È avvinghiato ad Nicola, teme quasi che possa ancora sfuggirgli.

- Rimarrai con me, Nicola. Rimarrai con me, vero?

Nicola lo bacia sulla bocca.

- Se è questo che desideri…

- Tu non lo desideri?

Francesco ha bisogno di sentirselo dire.

- Lo desidero, l’ho sempre desiderato, ma mi sembrava troppo bello.

Si baciano ancora.

Le carezze asciugano le lacrime. Francesco riemerge dagli abissi e lentamente la disperazione svanisce.

Una sensazione di benessere invade Francesco. Ha finalmente trovato quello che cercava. Altro non desidera.

Man mano che entrambi recuperano la serenità, i loro baci diventano ardenti, le carezze più audaci. Ora i loro corpi sono avvinghiati l’uno all’altro e quel contatto li accende di uno stesso fuoco. Allora, ridendo, Nicola solleva Francesco tra le braccia e gli dice:

- Ti faccio vedere che ti desidero. Da che parte è la camera da letto?

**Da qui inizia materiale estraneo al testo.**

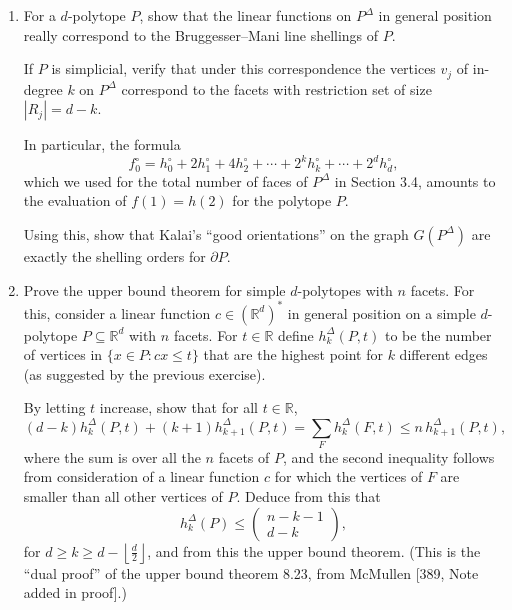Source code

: \documentclass{article}
\begin{document}
\begin{enumerate}
\begin{proof}
\begin{enumerate}[label=(\roman*)]

\item idk tbh
\end{enumerate}
\end{proof}

\item For a $d$-polytope $P$, show that the linear functions on $P^{\Delta}$ in general position really correspond to the Bruggesser--Mani line shellings of $P$.

If $P$ is simplicial, verify that under this correspondence the vertices $v_j$ of in-degree $k$ on $P^{\Delta}$ correspond to the facets with restriction set of size $|R_j|=d-k$.

In particular, the formula
\[
f_0^{\circ}=h_0^{\circ}+2h_1^{\circ}+4h_2^{\circ}+\cdots+2^k h_k^{\circ}+\cdots+2^d h_d^{\circ},
\]
which we used for the total number of faces of $P^\Delta$ in Section 3.4, amounts to the evaluation of $f(1)=h(2)$ for the polytope $P$. 

Using this, show that Kalai's ``good orientations'' on the graph $G(P^\Delta)$ are exactly the shelling orders for $\partial P$.

\item Prove the upper bound theorem for simple $d$-polytopes with $n$ facets. For this, consider a linear function $c\in (\mathbb{R}^d)^*$ in general position on a simple $d$-polytope $P\subseteq \mathbb{R}^d$ with $n$ facets. For $t\in \mathbb{R}$ define $h_k^\Delta(P,t)$ to be the number of vertices in $\{x\in P : cx \le t\}$ that are the highest point for $k$ different edges (as suggested by the previous exercise). 

By letting $t$ increase, show that for all $t\in \mathbb{R}$,
\[
(d-k)h_k^\Delta(P,t) + (k+1)h_{k+1}^\Delta(P,t)
= \sum_F h_k^\Delta(F,t)
\le n\,h_{k+1}^\Delta(P,t),
\]
where the sum is over all the $n$ facets of $P$, and the second inequality follows from consideration of a linear function $c$ for which the vertices of $F$ are smaller than all other vertices of $P$. Deduce from this that
\[
h_k^\Delta(P) \le
\begin{pmatrix}
n-k-1\\
d-k
\end{pmatrix},
\]
for $d\ge k \ge d-\left\lfloor \frac{d}{2}\right\rfloor$, and from this the upper bound theorem. (This is the ``dual proof'' of the upper bound theorem 8.23, from McMullen [389, Note added in proof].)


\end{enumerate}
\end{document}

Francesco ride, felice di essere tra le braccia di Nicola. Indica la camera.

Nicola entra, getta Francesco sul letto e poi gli salta addosso. Ridono, poi smettono di ridere e si baciano, un bacio ardente. Rotolano sul grande letto, abbracciati. Poi Nicola incomincia a spogliare Francesco. Francesco lo lascia fare e lo guarda. Finalmente può vedere l’uomo che ama. Nicola gli toglie gli abiti e man mano che scopre un braccio, una gamba, il petto, il ventre, il sesso, le sue dita accarezzano e stuzzicano, i denti mordicchiano, le labbra baciano.

E infine Francesco è nudo davanti ad Nicola, che si alza e lo guarda, come paralizzato.

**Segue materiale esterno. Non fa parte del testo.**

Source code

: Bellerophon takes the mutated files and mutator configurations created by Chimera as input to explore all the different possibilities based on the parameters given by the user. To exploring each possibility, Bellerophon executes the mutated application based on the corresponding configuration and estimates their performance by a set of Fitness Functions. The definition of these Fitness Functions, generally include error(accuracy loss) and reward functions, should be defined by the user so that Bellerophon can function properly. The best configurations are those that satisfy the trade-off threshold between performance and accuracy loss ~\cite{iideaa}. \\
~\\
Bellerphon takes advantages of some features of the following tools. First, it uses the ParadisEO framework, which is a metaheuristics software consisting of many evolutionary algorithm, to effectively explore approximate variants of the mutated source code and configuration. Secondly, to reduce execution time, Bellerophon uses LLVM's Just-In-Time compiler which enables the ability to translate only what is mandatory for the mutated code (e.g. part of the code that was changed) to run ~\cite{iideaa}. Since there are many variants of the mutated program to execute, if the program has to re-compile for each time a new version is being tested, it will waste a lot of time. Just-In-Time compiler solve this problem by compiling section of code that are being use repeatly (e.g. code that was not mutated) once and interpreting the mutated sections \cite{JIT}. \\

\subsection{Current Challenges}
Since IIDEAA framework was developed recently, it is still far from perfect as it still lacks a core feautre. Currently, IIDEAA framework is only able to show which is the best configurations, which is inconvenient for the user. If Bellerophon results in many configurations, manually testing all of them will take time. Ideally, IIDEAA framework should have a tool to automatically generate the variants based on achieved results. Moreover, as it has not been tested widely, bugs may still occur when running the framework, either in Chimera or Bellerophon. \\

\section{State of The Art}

Francesco parla, la voce roca dal desiderio:

- Spogliati, Nicola. Voglio guardarti mentre ti spogli.

Nicola sorride e annuisce.

Si toglie la giacca e poi la camicia, mettendo in mostra il torace, muscoloso, la peluria scura più fitta intorno ai capezzoli. Poi si toglie gli stivali ed infine si cala i pantaloni e le mutande, rimanendo nudo davanti al letto.

Ora Francesco è tra le braccia di Nicola. Nicola lo sta prendendo. Francesco ritrova il dolore ed il piacere di quella notte in carcere e si sente felice. Nicola è suo, non lo perderà più.